EXERCISE: The records that follow need to be printed exactly. Leave out each image.

___ INPUT RECORDS

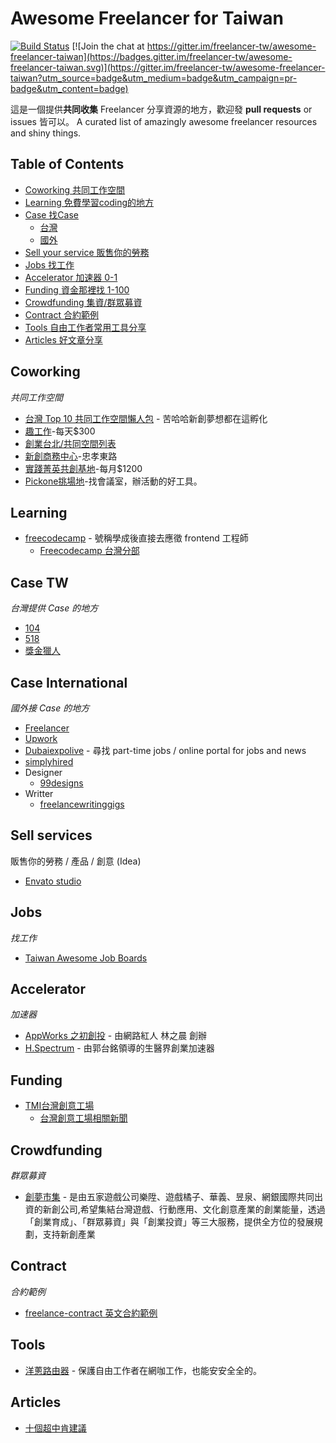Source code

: # Awesome Freelancer for Taiwan 

[![Build Status](https://api.travis-ci.org/freelancer-tw/awesome-freelancer-taiwan.svg)](https://travis-ci.org/freelancer-tw/awesome-freelancer-taiwan)
[![Join the chat at https://gitter.im/freelancer-tw/awesome-freelancer-taiwan](https://badges.gitter.im/freelancer-tw/awesome-freelancer-taiwan.svg)](https://gitter.im/freelancer-tw/awesome-freelancer-taiwan?utm_source=badge&utm_medium=badge&utm_campaign=pr-badge&utm_content=badge)

這是一個提供**共同收集** Freelancer 分享資源的地方，歡迎發 **pull requests** or issues 皆可以。
A curated list of amazingly awesome freelancer resources and shiny things.


## Table of Contents
- [Coworking 共同工作空間](#coworking)
- [Learning 免費學習coding的地方](#learning)
- [Case 找Case](#case-tw)
   - [台灣](#case-tw)
   - [國外](#case-international)
- [Sell your service 販售你的勞務](#sell-services) 
- [Jobs 找工作](#jobs)
- [Accelerator 加速器 0-1](#accelerator)
- [Funding 資金那裡找 1-100](#funding)
- [Crowdfunding 集資/群眾募資](#crowdfunding)
- [Contract 合約範例](contract)
- [Tools 自由工作者常用工具分享](#tools)
- [Articles 好文章分享](#articles)

## Coworking
*共同工作空間*
* [台灣 Top 10 共同工作空間懶人包](https://buzzorange.com/techorange/2015/06/08/foreignmedia-tw10cowsoace-harryhsu/) - 苦哈哈新創夢想都在這孵化
* [趣工作](http://www.keepworkingtaipei.com/)-每天$300
* [創業台北/共同空間列表](https://www.startup.taipei/archives/place_type/space)
* [新創商務中心](https://www.facebook.com/startupsTWn/services)-忠孝東路
* [實踐菁英共創基地](https://www.facebook.com/DoersCowork.Taipei/services)-每月$1200
* [Pickone挑場地](http://www.pickoneplace.com/)-找會議室，辦活動的好工具。

## Learning
* [freecodecamp](https://www.freecodecamp.com/) - 號稱學成後直接去應徵 frontend 工程師
   * [Freecodecamp 台灣分部](https://www.facebook.com/groups/free.code.camp.taipei/) 

## Case TW
*台灣提供 Case 的地方*
* [104](http://case.104.com.tw/)
* [518](http://case.518.com.tw/)
* [獎金獵人](https://bhuntr.com/tw)

## Case International
*國外接 Case 的地方*
* [Freelancer](https://www.freelancer.com/)
* [Upwork](https://www.upwork.com/)
* [Dubaiexpolive](http://www.dubaiexpolive.com/) - 尋找 part-time jobs / online portal for jobs and news
* [simplyhired](http://www.simplyhired.com/)
* Designer
   * [99designs](https://99designs.com/)
* Writter
   * [freelancewritinggigs](http://www.freelancewritinggigs.com/) 

## Sell services
販售你的勞務 / 產品 / 創意 (Idea)
* [Envato studio](https://studio.envato.com)

## Jobs
*找工作*
* [Taiwan Awesome Job Boards](https://github.com/freelancer-tw/awesome-job-boards-taiwan)

## Accelerator
*加速器*
* [AppWorks 之初創投](https://appworks.tw/) - 由網路紅人 林之晨 創辦
* [H.Spectrum](https://www.facebook.com/ylhspectrum/) - 由郭台銘領導的生醫界創業加速器

## Funding
* [TMI台灣創意工場](http://tmi.vc/team)
   * [台灣創意工場相關新聞](http://www.bnext.com.tw/article/view/id/28293) 

## Crowdfunding
*群眾募資*
* [創夢市集](https://www.ditfunding.com) - 是由五家遊戲公司樂陞、遊戲橘子、華義、昱泉、網銀國際共同出資的新創公司,希望集結台灣遊戲、行動應用、文化創意產業的創業能量，透過「創業育成」、「群眾募資」與「創業投資」等三大服務，提供全方位的發展規劃，支持新創產業

## Contract
*合約範例*
* [freelance-contract 英文合約範例](https://github.com/ashedryden/freelance-contract/blob/master/README.md)

## Tools
* [洋蔥路由器](https://zh.wikipedia.org/wiki/Tor) - 保護自由工作者在網咖工作，也能安安全全的。

## Articles
* [十個超中肯建議](http://animapp.tw/blog/insight/topic/1686-10-tips-for-surviving-as-a-freelance-artist.html)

______

RESPONSE FOR THIS EXERCISE:
Source code

: # Awesome Freelancer for Taiwan 

[![Build Status](https://api.travis-ci.org/freelancer-tw/awesome-freelancer-taiwan.svg)](https://travis-ci.org/freelancer-tw/awesome-freelancer-taiwan)
[![Join the chat at https://gitter.im/freelancer-tw/awesome-freelancer-taiwan](https://badges.gitter.im/freelancer-tw/awesome-freelancer-taiwan.svg)](https://gitter.im/freelancer-tw/awesome-freelancer-taiwan?utm_source=badge&utm_medium=badge&utm_campaign=pr-badge&utm_content=badge)

這是一個提供**共同收集** Freelancer 分享資源的地方，歡迎發 **pull requests** or issues 皆可以。
A curated list of amazingly awesome freelancer resources and shiny things.


## Table of Contents
- [Coworking 共同工作空間](#coworking)
- [Learning 免費學習coding的地方](#learning)
- [Case 找Case](#case-tw)
   - [台灣](#case-tw)
   - [國外](#case-international)
- [Sell your service 販售你的勞務](#sell-services) 
- [Jobs 找工作](#jobs)
- [Accelerator 加速器 0-1](#accelerator)
- [Funding 資金那裡找 1-100](#funding)
- [Crowdfunding 集資/群眾募資](#crowdfunding)
- [Contract 合約範例](contract)
- [Tools 自由工作者常用工具分享](#tools)
- [Articles 好文章分享](#articles)

## Coworking
*共同工作空間*
* [台灣 Top 10 共同工作空間懶人包](https://buzzorange.com/techorange/2015/06/08/foreignmedia-tw10cowsoace-harryhsu/) - 苦哈哈新創夢想都在這孵化
* [趣工作](http://www.keepworkingtaipei.com/)-每天$300
* [創業台北/共同空間列表](https://www.startup.taipei/archives/place_type/space)
* [新創商務中心](https://www.facebook.com/startupsTWn/services)-忠孝東路
* [實踐菁英共創基地](https://www.facebook.com/DoersCowork.Taipei/services)-每月$1200
* [Pickone挑場地](http://www.pickoneplace.com/)-找會議室，辦活動的好工具。

## Learning
* [freecodecamp](https://www.freecodecamp.com/) - 號稱學成後直接去應徵 frontend 工程師
   * [Freecodecamp 台灣分部](https://www.facebook.com/groups/free.code.camp.taipei/) 

## Case TW
*台灣提供 Case 的地方*
* [104](http://case.104.com.tw/)
* [518](http://case.518.com.tw/)
* [獎金獵人](https://bhuntr.com/tw)

## Case International
*國外接 Case 的地方*
* [Freelancer](https://www.freelancer.com/)
* [Upwork](https://www.upwork.com/)
* [Dubaiexpolive](http://www.dubaiexpolive.com/) - 尋找 part-time jobs / online portal for jobs and news
* [simplyhired](http://www.simplyhired.com/)
* Designer
   * [99designs](https://99designs.com/)
* Writter
   * [freelancewritinggigs](http://www.freelancewritinggigs.com/) 

## Sell services
販售你的勞務 / 產品 / 創意 (Idea)
* [Envato studio](https://studio.envato.com)

## Jobs
*找工作*
* [Taiwan Awesome Job Boards](https://github.com/freelancer-tw/awesome-job-boards-taiwan)

## Accelerator
*加速器*
* [AppWorks 之初創投](https://appworks.tw/) - 由網路紅人 林之晨 創辦
* [H.Spectrum](https://www.facebook.com/ylhspectrum/) - 由郭台銘領導的生醫界創業加速器

## Funding
* [TMI台灣創意工場](http://tmi.vc/team)
   * [台灣創意工場相關新聞](http://www.bnext.com.tw/article/view/id/28293) 

## Crowdfunding
*群眾募資*
* [創夢市集](https://www.ditfunding.com) - 是由五家遊戲公司樂陞、遊戲橘子、華義、昱泉、網銀國際共同出資的新創公司,希望集結台灣遊戲、行動應用、文化創意產業的創業能量，透過「創業育成」、「群眾募資」與「創業投資」等三大服務，提供全方位的發展規劃，支持新創產業

## Contract
*合約範例*
* [freelance-contract 英文合約範例](https://github.com/ashedryden/freelance-contract/blob/master/README.md)

## Tools
* [洋蔥路由器](https://zh.wikipedia.org/wiki/Tor) - 保護自由工作者在網咖工作，也能安安全全的。

## Articles
* [十個超中肯建議](http://animapp.tw/blog/insight/topic/1686-10-tips-for-surviving-as-a-freelance-artist.html)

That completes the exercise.